◆ Problem statement ◆
Copy exactly the lines of the data below that run from the line holding "has access to" through the line holding "## Documentation", both ends included.

◆ Stored entries ◆
* * * *
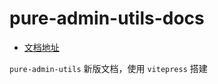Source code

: # pure-admin-utils-docs

- [文档地址](https://pure-admin-utils.netlify.app)

`pure-admin-utils` 新版文档，使用 `vitepress` 搭建
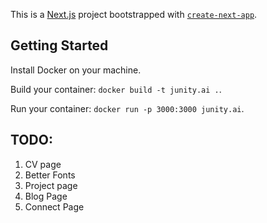 This is a [Next.js](https://nextjs.org/) project bootstrapped with [`create-next-app`](https://github.com/vercel/next.js/tree/canary/packages/create-next-app).

## Getting Started

Install Docker on your machine.

Build your container: `docker build -t junity.ai .`.

Run your container: `docker run -p 3000:3000 junity.ai`.

## TODO:
1. CV page
2. Better Fonts
3. Project page
4. Blog Page
5. Connect Page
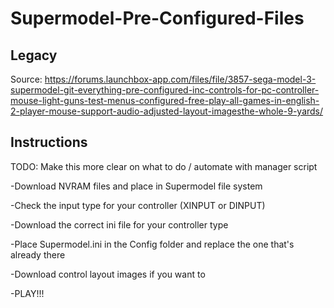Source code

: # Supermodel-Pre-Configured-Files

## Legacy

Source: https://forums.launchbox-app.com/files/file/3857-sega-model-3-supermodel-git-everything-pre-configured-inc-controls-for-pc-controller-mouse-light-guns-test-menus-configured-free-play-all-games-in-english-2-player-mouse-support-audio-adjusted-layout-imagesthe-whole-9-yards/

## Instructions

TODO: Make this more clear on what to do / automate with manager script


-Download NVRAM files and place in Supermodel file system

-Check the input type for your controller (XINPUT or DINPUT)

-Download the correct ini file for your controller type

-Place Supermodel.ini in the Config folder and replace the one that's already there

-Download control layout images if you want to

-PLAY!!!
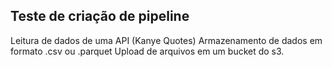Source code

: ## Teste de criação de pipeline

Leitura de dados de uma API (Kanye Quotes)
Armazenamento de dados em formato .csv ou .parquet
Upload de arquivos em um bucket do s3.
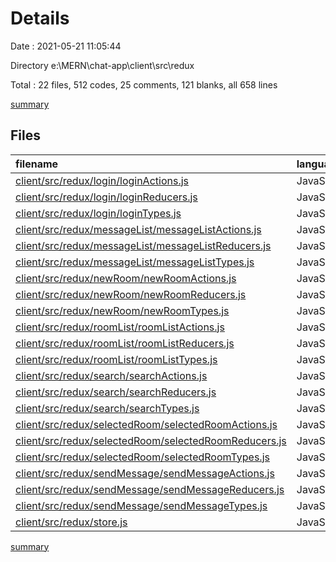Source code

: # Details

Date : 2021-05-21 11:05:44

Directory e:\MERN\chat-app\client\src\redux

Total : 22 files,  512 codes, 25 comments, 121 blanks, all 658 lines

[summary](results.md)

## Files
| filename | language | code | comment | blank | total |
| :--- | :--- | ---: | ---: | ---: | ---: |
| [client/src/redux/login/loginActions.js](/client/src/redux/login/loginActions.js) | JavaScript | 42 | 1 | 9 | 52 |
| [client/src/redux/login/loginReducers.js](/client/src/redux/login/loginReducers.js) | JavaScript | 36 | 0 | 2 | 38 |
| [client/src/redux/login/loginTypes.js](/client/src/redux/login/loginTypes.js) | JavaScript | 3 | 0 | 0 | 3 |
| [client/src/redux/messageList/messageListActions.js](/client/src/redux/messageList/messageListActions.js) | JavaScript | 47 | 1 | 8 | 56 |
| [client/src/redux/messageList/messageListReducers.js](/client/src/redux/messageList/messageListReducers.js) | JavaScript | 33 | 1 | 8 | 42 |
| [client/src/redux/messageList/messageListTypes.js](/client/src/redux/messageList/messageListTypes.js) | JavaScript | 4 | 0 | 0 | 4 |
| [client/src/redux/newRoom/newRoomActions.js](/client/src/redux/newRoom/newRoomActions.js) | JavaScript | 46 | 2 | 8 | 56 |
| [client/src/redux/newRoom/newRoomReducers.js](/client/src/redux/newRoom/newRoomReducers.js) | JavaScript | 26 | 0 | 8 | 34 |
| [client/src/redux/newRoom/newRoomTypes.js](/client/src/redux/newRoom/newRoomTypes.js) | JavaScript | 3 | 0 | 0 | 3 |
| [client/src/redux/roomList/roomListActions.js](/client/src/redux/roomList/roomListActions.js) | JavaScript | 37 | 0 | 9 | 46 |
| [client/src/redux/roomList/roomListReducers.js](/client/src/redux/roomList/roomListReducers.js) | JavaScript | 28 | 0 | 8 | 36 |
| [client/src/redux/roomList/roomListTypes.js](/client/src/redux/roomList/roomListTypes.js) | JavaScript | 3 | 0 | 0 | 3 |
| [client/src/redux/search/searchActions.js](/client/src/redux/search/searchActions.js) | JavaScript | 42 | 0 | 8 | 50 |
| [client/src/redux/search/searchReducers.js](/client/src/redux/search/searchReducers.js) | JavaScript | 28 | 1 | 8 | 37 |
| [client/src/redux/search/searchTypes.js](/client/src/redux/search/searchTypes.js) | JavaScript | 3 | 0 | 0 | 3 |
| [client/src/redux/selectedRoom/selectedRoomActions.js](/client/src/redux/selectedRoom/selectedRoomActions.js) | JavaScript | 19 | 8 | 9 | 36 |
| [client/src/redux/selectedRoom/selectedRoomReducers.js](/client/src/redux/selectedRoom/selectedRoomReducers.js) | JavaScript | 20 | 8 | 8 | 36 |
| [client/src/redux/selectedRoom/selectedRoomTypes.js](/client/src/redux/selectedRoom/selectedRoomTypes.js) | JavaScript | 2 | 1 | 0 | 3 |
| [client/src/redux/sendMessage/sendMessageActions.js](/client/src/redux/sendMessage/sendMessageActions.js) | JavaScript | 48 | 1 | 16 | 65 |
| [client/src/redux/sendMessage/sendMessageReducers.js](/client/src/redux/sendMessage/sendMessageReducers.js) | JavaScript | 26 | 1 | 9 | 36 |
| [client/src/redux/sendMessage/sendMessageTypes.js](/client/src/redux/sendMessage/sendMessageTypes.js) | JavaScript | 3 | 0 | 0 | 3 |
| [client/src/redux/store.js](/client/src/redux/store.js) | JavaScript | 13 | 0 | 3 | 16 |

[summary](results.md)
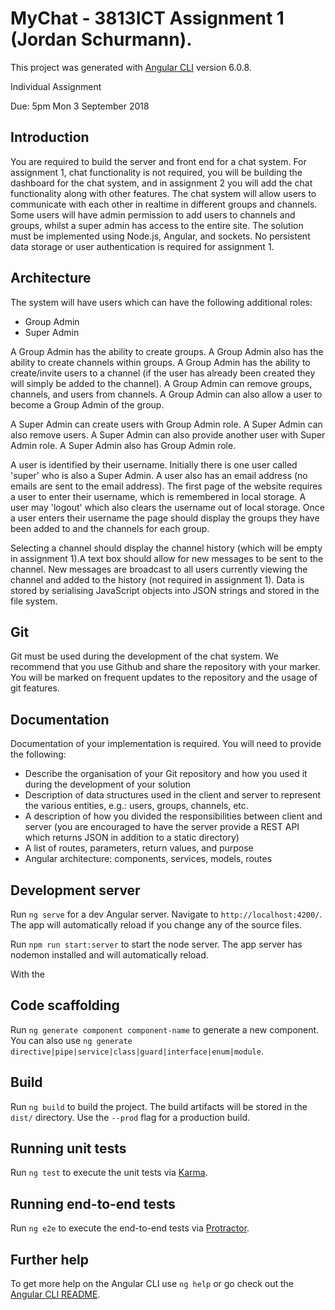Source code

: # MyChat - 3813ICT Assignment 1 (Jordan Schurmann).

This project was generated with [Angular CLI](https://github.com/angular/angular-cli) version 6.0.8.

Individual Assignment

Due: 5pm Mon 3 September 2018

## Introduction
You are required to build the server and front end for a chat system. For assignment 1, chat
functionality is not required, you will be building the dashboard for the chat system, and in
assignment 2 you will add the chat functionality along with other features. The chat system will
allow users to communicate with each other in realtime in different groups and channels. Some
users will have admin permission to add users to channels and groups, whilst a super admin
has access to the entire site. The solution must be implemented using Node.js, Angular, and
sockets. No persistent data storage or user authentication is required for assignment 1.

## Architecture

The system will have users which can have the following additional roles:
* Group Admin
* Super Admin

A Group Admin has the ability to create groups. A Group Admin also has the ability to create
channels within groups. A Group Admin has the ability to create/invite users to a channel (if the
user has already been created they will simply be added to the channel). A Group Admin can
remove groups, channels, and users from channels. A Group Admin can also allow a user to
become a Group Admin of the group.

A Super Admin can create users with Group Admin role. A Super Admin can also remove users.
A Super Admin can also provide another user with Super Admin role. A Super Admin also has
Group Admin role.

A user is identified by their username. Initially there is one user called 'super' who is also a
Super Admin. A user also has an email address (no emails are sent to the email address).
The first page of the website requires a user to enter their username, which is remembered in
local storage. A user may 'logout' which also clears the username out of local storage. Once a
user enters their username the page should display the groups they have been added to and
the channels for each group.

Selecting a channel should display the channel history (which will be empty in assignment 1).A text box should allow for new messages to be sent to the channel. New messages are
broadcast to all users currently viewing the channel and added to the history (not required in
assignment 1).
Data is stored by serialising JavaScript objects into JSON strings and stored in the file system.

## Git
Git must be used during the development of the chat system. We recommend that you use
Github and share the repository with your marker. You will be marked on frequent updates to
the repository and the usage of git features.

## Documentation
Documentation of your implementation is required. You will need to provide the following:
* Describe the organisation of your Git repository and how you used it during the
development of your solution
* Description of data structures used in the client and server to represent the various
entities, e.g.: users, groups, channels, etc.
* A description of how you divided the responsibilities between client and server (you are
encouraged to have the server provide a REST API which returns JSON in addition to a
static directory)
* A list of routes, parameters, return values, and purpose
* Angular architecture: components, services, models, routes




## Development server

Run `ng serve` for a dev Angular server. Navigate to `http://localhost:4200/`. The app will automatically reload if you change any of the source files.

Run `npm run start:server` to start the node server.  The app server has nodemon installed and will automatically reload.

With the


## Code scaffolding

Run `ng generate component component-name` to generate a new component. You can also use `ng generate directive|pipe|service|class|guard|interface|enum|module`.

## Build

Run `ng build` to build the project. The build artifacts will be stored in the `dist/` directory. Use the `--prod` flag for a production build.

## Running unit tests

Run `ng test` to execute the unit tests via [Karma](https://karma-runner.github.io).

## Running end-to-end tests

Run `ng e2e` to execute the end-to-end tests via [Protractor](http://www.protractortest.org/).

## Further help

To get more help on the Angular CLI use `ng help` or go check out the [Angular CLI README](https://github.com/angular/angular-cli/blob/master/README.md).
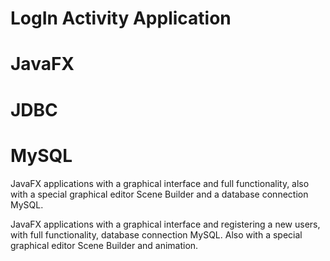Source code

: # LogIn Activity Application
# JavaFX
# JDBC
# MySQL 

JavaFX applications with a graphical interface and full functionality, 
also with a special graphical editor Scene Builder
and a database connection MySQL.

JavaFX applications with a graphical interface and registering a new users,
with full functionality, database connection MySQL. 
Also with a special graphical editor Scene Builder and animation. 


 

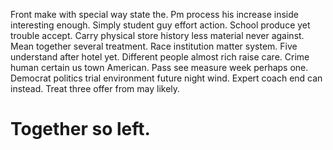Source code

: Front make with special way state the. Pm process his increase inside interesting enough.
Simply student guy effort action. School produce yet trouble accept.
Carry physical store history less material never against. Mean together several treatment.
Race institution matter system. Five understand after hotel yet.
Different people almost rich raise care. Crime human certain us town American. Pass see measure week perhaps one.
Democrat politics trial environment future night wind. Expert coach end can instead. Treat three offer from may likely.
# Together so left.
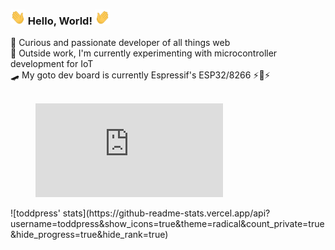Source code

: ###  <img style="height: 24px; width: 24px;" src="waving-hand.gif" /> Hello, World! <img style="height: 24px;width: 24px;max-width: 100%;transform: scaleX(-1);" src="waving-hand.gif" />

💖 Curious and passionate developer of all things web 
<br>
🌱 Outside work, I'm currently experimenting with microcontroller development for IoT 
<br>
🛹 My goto dev board is currently Espressif's ESP32/8266 ⚡🔮⚡
<br>
<br>
<figure><embed src="https://wakatime.com/share/@cee85f9c-737a-4fc9-9d81-c9079329564d/9fa5a5d1-b571-4895-8bf9-6e822c235d4c.svg"></embed></figure>
![toddpress' stats](https://github-readme-stats.vercel.app/api?username=toddpress&show_icons=true&theme=radical&count_private=true&hide_progress=true&hide_rank=true)

<!--
**toddpress/toddpress** is a ✨ _special_ ✨ repository because its `README.md` (this file) appears on your GitHub profile.

Here are some ideas to get you started:

- 🔭 I’m currently working on ...
- 🌱 I’m currently learning ...
- 👯 I’m looking to collaborate on ...
- 🤔 I’m looking for help with ...
- 💬 Ask me about ...
- 📫 How to reach me: ...
- 😄 Pronouns: ...
- ⚡ Fun fact: ...
-->
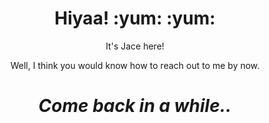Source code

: <!--
**jaceeeeee/jaceeeeee** is a ✨ _special_ ✨ repository because its `README.md` (this file) appears on your GitHub profile.

Here are some ideas to get you started:

- 🔭 I’m currently working on ...
- 🌱 I’m currently learning ...
- 👯 I’m looking to collaborate on ...
- 🤔 I’m looking for help with ...
- 💬 Ask me about ...
- 📫 How to reach me: ...
- 😄 Pronouns: ...
- ⚡ Fun fact: ...
- 
-->

<h1 align='center'>Hiyaa! :yum: :yum:</h1>
<p align='center'>
It's Jace here!
</p>
<p align='center'>Well, I think you would know how to reach out to me by now.</p>

<h1 align='center'><i>Come back in a while..</i></h1>



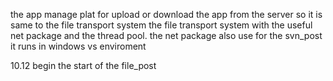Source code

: 
the app manage plat for upload or download the app from the server
	so it is same to the file transport system
the file transport system with the useful net package
	and the thread pool. the net package also use for the 
	svn_post
it runs in windows vs enviroment


10.12 begin the start of the file_post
* * * *
◆ Result of the task ◆
has access to the entire site. The solution must be implemented using Node.js, Angular, and
sockets. No persistent data storage or user authentication is required for assignment 1.

## Architecture

The system will have users which can have the following additional roles:
* Group Admin
* Super Admin

A Group Admin has the ability to create groups. A Group Admin also has the ability to create
channels within groups. A Group Admin has the ability to create/invite users to a channel (if the
user has already been created they will simply be added to the channel). A Group Admin can
remove groups, channels, and users from channels. A Group Admin can also allow a user to
become a Group Admin of the group.

A Super Admin can create users with Group Admin role. A Super Admin can also remove users.
A Super Admin can also provide another user with Super Admin role. A Super Admin also has
Group Admin role.

A user is identified by their username. Initially there is one user called 'super' who is also a
Super Admin. A user also has an email address (no emails are sent to the email address).
The first page of the website requires a user to enter their username, which is remembered in
local storage. A user may 'logout' which also clears the username out of local storage. Once a
user enters their username the page should display the groups they have been added to and
the channels for each group.

Selecting a channel should display the channel history (which will be empty in assignment 1).A text box should allow for new messages to be sent to the channel. New messages are
broadcast to all users currently viewing the channel and added to the history (not required in
assignment 1).
Data is stored by serialising JavaScript objects into JSON strings and stored in the file system.

## Git
Git must be used during the development of the chat system. We recommend that you use
Github and share the repository with your marker. You will be marked on frequent updates to
the repository and the usage of git features.

## Documentation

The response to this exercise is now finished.